--- EXERCISE DESCRIPTION ---
Make an exact copy of the whole listing, but leave its pictures out.
*** Begin section ***
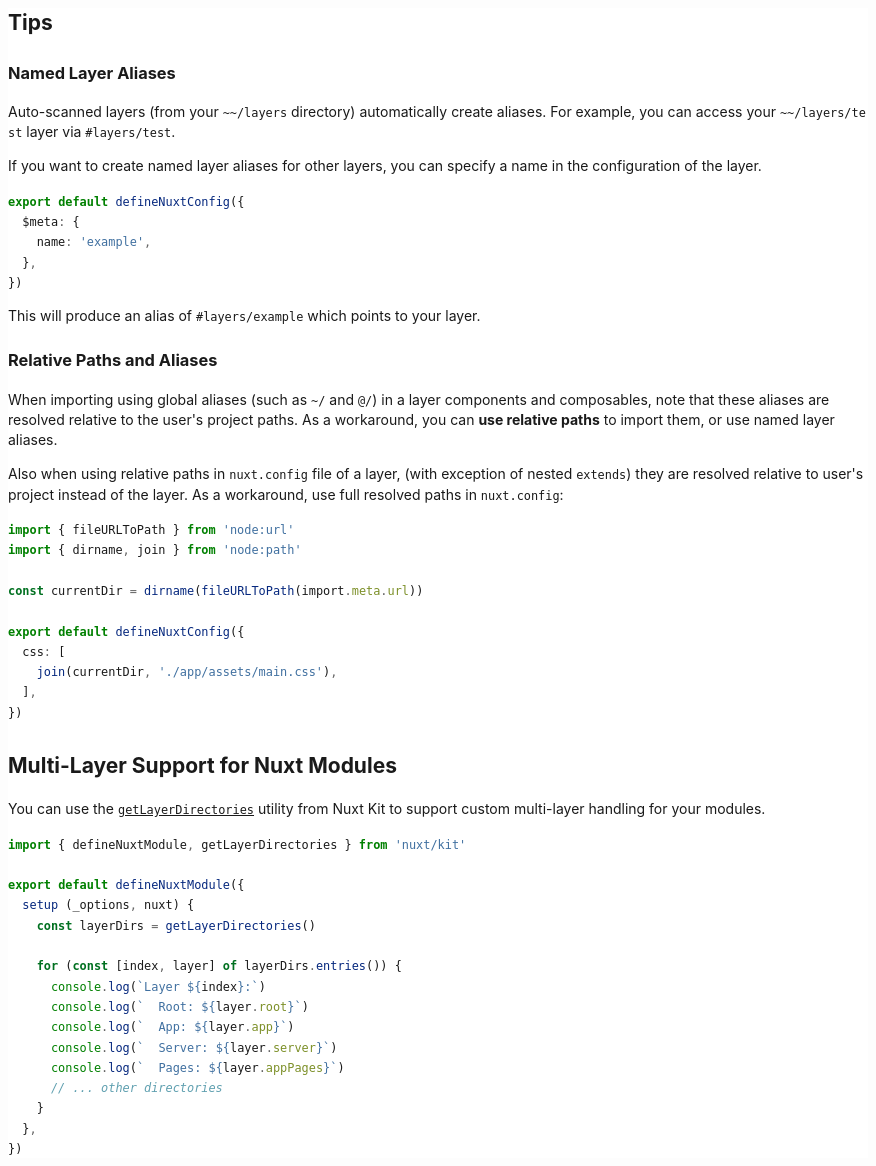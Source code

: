 ## Tips

### Named Layer Aliases

Auto-scanned layers (from your `~~/layers` directory) automatically create aliases. For example, you can access your `~~/layers/test` layer via `#layers/test`.

If you want to create named layer aliases for other layers, you can specify a name in the configuration of the layer.

```ts [nuxt.config.ts]
export default defineNuxtConfig({
  $meta: {
    name: 'example',
  },
})
```

This will produce an alias of `#layers/example` which points to your layer.

### Relative Paths and Aliases

When importing using global aliases (such as `~/` and `@/`) in a layer components and composables, note that these aliases are resolved relative to the user's project paths. As a workaround, you can **use relative paths** to import them, or use named layer aliases.

Also when using relative paths in `nuxt.config` file of a layer, (with exception of nested `extends`) they are resolved relative to user's project instead of the layer. As a workaround, use full resolved paths in `nuxt.config`:

```ts [nuxt.config.ts]
import { fileURLToPath } from 'node:url'
import { dirname, join } from 'node:path'

const currentDir = dirname(fileURLToPath(import.meta.url))

export default defineNuxtConfig({
  css: [
    join(currentDir, './app/assets/main.css'),
  ],
})
```

## Multi-Layer Support for Nuxt Modules

You can use the [`getLayerDirectories`](/docs/4.x/api/kit/layers#getlayerdirectories) utility from Nuxt Kit to support custom multi-layer handling for your modules.

```ts [modules/my-module.ts]
import { defineNuxtModule, getLayerDirectories } from 'nuxt/kit'

export default defineNuxtModule({
  setup (_options, nuxt) {
    const layerDirs = getLayerDirectories()

    for (const [index, layer] of layerDirs.entries()) {
      console.log(`Layer ${index}:`)
      console.log(`  Root: ${layer.root}`)
      console.log(`  App: ${layer.app}`)
      console.log(`  Server: ${layer.server}`)
      console.log(`  Pages: ${layer.appPages}`)
      // ... other directories
    }
  },
})
```
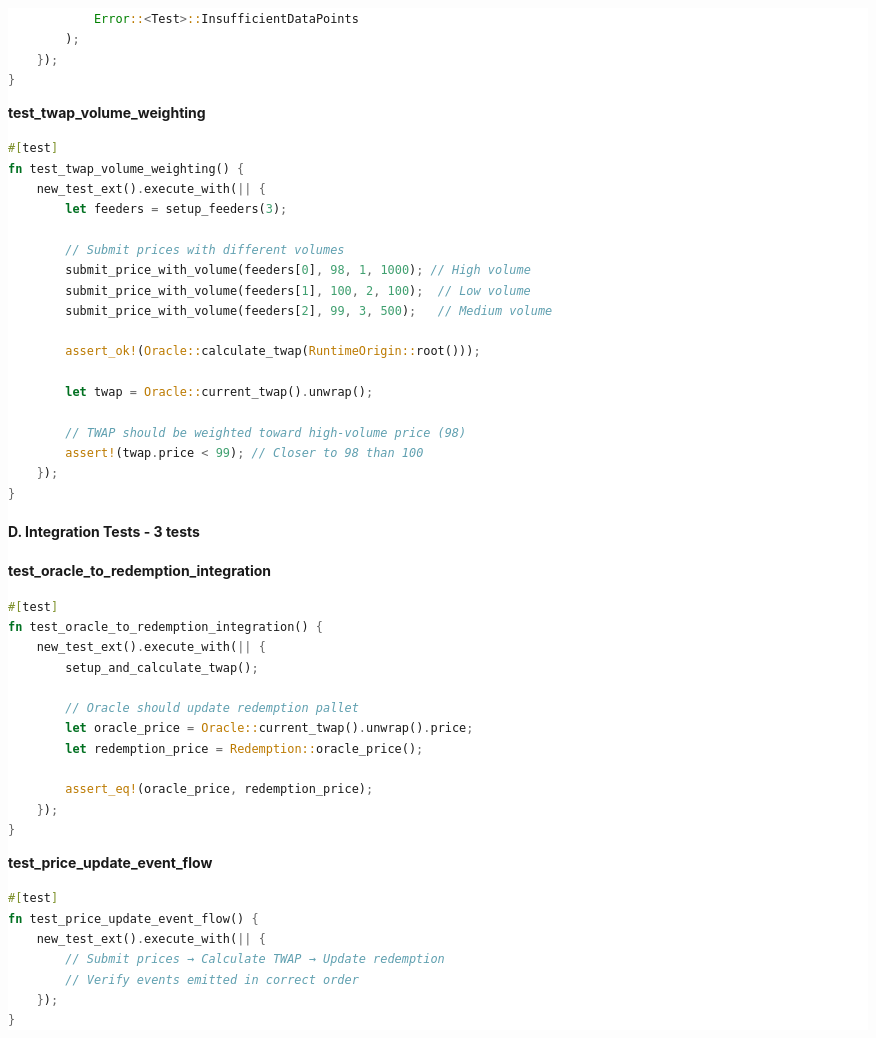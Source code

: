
 ```rust
            Error::<Test>::InsufficientDataPoints
        );
    });
}
```

**test_twap_volume_weighting**
```rust
#[test]
fn test_twap_volume_weighting() {
    new_test_ext().execute_with(|| {
        let feeders = setup_feeders(3);

        // Submit prices with different volumes
        submit_price_with_volume(feeders[0], 98, 1, 1000); // High volume
        submit_price_with_volume(feeders[1], 100, 2, 100);  // Low volume
        submit_price_with_volume(feeders[2], 99, 3, 500);   // Medium volume

        assert_ok!(Oracle::calculate_twap(RuntimeOrigin::root()));

        let twap = Oracle::current_twap().unwrap();

        // TWAP should be weighted toward high-volume price (98)
        assert!(twap.price < 99); // Closer to 98 than 100
    });
}
```

#### D. Integration Tests - 3 tests

**test_oracle_to_redemption_integration**
```rust
#[test]
fn test_oracle_to_redemption_integration() {
    new_test_ext().execute_with(|| {
        setup_and_calculate_twap();

        // Oracle should update redemption pallet
        let oracle_price = Oracle::current_twap().unwrap().price;
        let redemption_price = Redemption::oracle_price();

        assert_eq!(oracle_price, redemption_price);
    });
}
```

**test_price_update_event_flow**
```rust
#[test]
fn test_price_update_event_flow() {
    new_test_ext().execute_with(|| {
        // Submit prices → Calculate TWAP → Update redemption
        // Verify events emitted in correct order
    });
}
```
*** End section ***
--- EXERCISE ANSWER ---
Source code

: ## Tips

### Named Layer Aliases

Auto-scanned layers (from your `~~/layers` directory) automatically create aliases. For example, you can access your `~~/layers/test` layer via `#layers/test`.

If you want to create named layer aliases for other layers, you can specify a name in the configuration of the layer.

```ts [nuxt.config.ts]
export default defineNuxtConfig({
  $meta: {
    name: 'example',
  },
})
```

This will produce an alias of `#layers/example` which points to your layer.

### Relative Paths and Aliases

When importing using global aliases (such as `~/` and `@/`) in a layer components and composables, note that these aliases are resolved relative to the user's project paths. As a workaround, you can **use relative paths** to import them, or use named layer aliases.

Also when using relative paths in `nuxt.config` file of a layer, (with exception of nested `extends`) they are resolved relative to user's project instead of the layer. As a workaround, use full resolved paths in `nuxt.config`:

```ts [nuxt.config.ts]
import { fileURLToPath } from 'node:url'
import { dirname, join } from 'node:path'

const currentDir = dirname(fileURLToPath(import.meta.url))

export default defineNuxtConfig({
  css: [
    join(currentDir, './app/assets/main.css'),
  ],
})
```

## Multi-Layer Support for Nuxt Modules

You can use the [`getLayerDirectories`](/docs/4.x/api/kit/layers#getlayerdirectories) utility from Nuxt Kit to support custom multi-layer handling for your modules.

```ts [modules/my-module.ts]
import { defineNuxtModule, getLayerDirectories } from 'nuxt/kit'

export default defineNuxtModule({
  setup (_options, nuxt) {
    const layerDirs = getLayerDirectories()

    for (const [index, layer] of layerDirs.entries()) {
      console.log(`Layer ${index}:`)
      console.log(`  Root: ${layer.root}`)
      console.log(`  App: ${layer.app}`)
      console.log(`  Server: ${layer.server}`)
      console.log(`  Pages: ${layer.appPages}`)
      // ... other directories
    }
  },
})
```
Source code

:
 ```rust
            Error::<Test>::InsufficientDataPoints
        );
    });
}
```

**test_twap_volume_weighting**
```rust
#[test]
fn test_twap_volume_weighting() {
    new_test_ext().execute_with(|| {
        let feeders = setup_feeders(3);

        // Submit prices with different volumes
        submit_price_with_volume(feeders[0], 98, 1, 1000); // High volume
        submit_price_with_volume(feeders[1], 100, 2, 100);  // Low volume
        submit_price_with_volume(feeders[2], 99, 3, 500);   // Medium volume

        assert_ok!(Oracle::calculate_twap(RuntimeOrigin::root()));

        let twap = Oracle::current_twap().unwrap();

        // TWAP should be weighted toward high-volume price (98)
        assert!(twap.price < 99); // Closer to 98 than 100
    });
}
```

#### D. Integration Tests - 3 tests

**test_oracle_to_redemption_integration**
```rust
#[test]
fn test_oracle_to_redemption_integration() {
    new_test_ext().execute_with(|| {
        setup_and_calculate_twap();

        // Oracle should update redemption pallet
        let oracle_price = Oracle::current_twap().unwrap().price;
        let redemption_price = Redemption::oracle_price();

        assert_eq!(oracle_price, redemption_price);
    });
}
```

**test_price_update_event_flow**
```rust
#[test]
fn test_price_update_event_flow() {
    new_test_ext().execute_with(|| {
        // Submit prices → Calculate TWAP → Update redemption
        // Verify events emitted in correct order
    });
}
```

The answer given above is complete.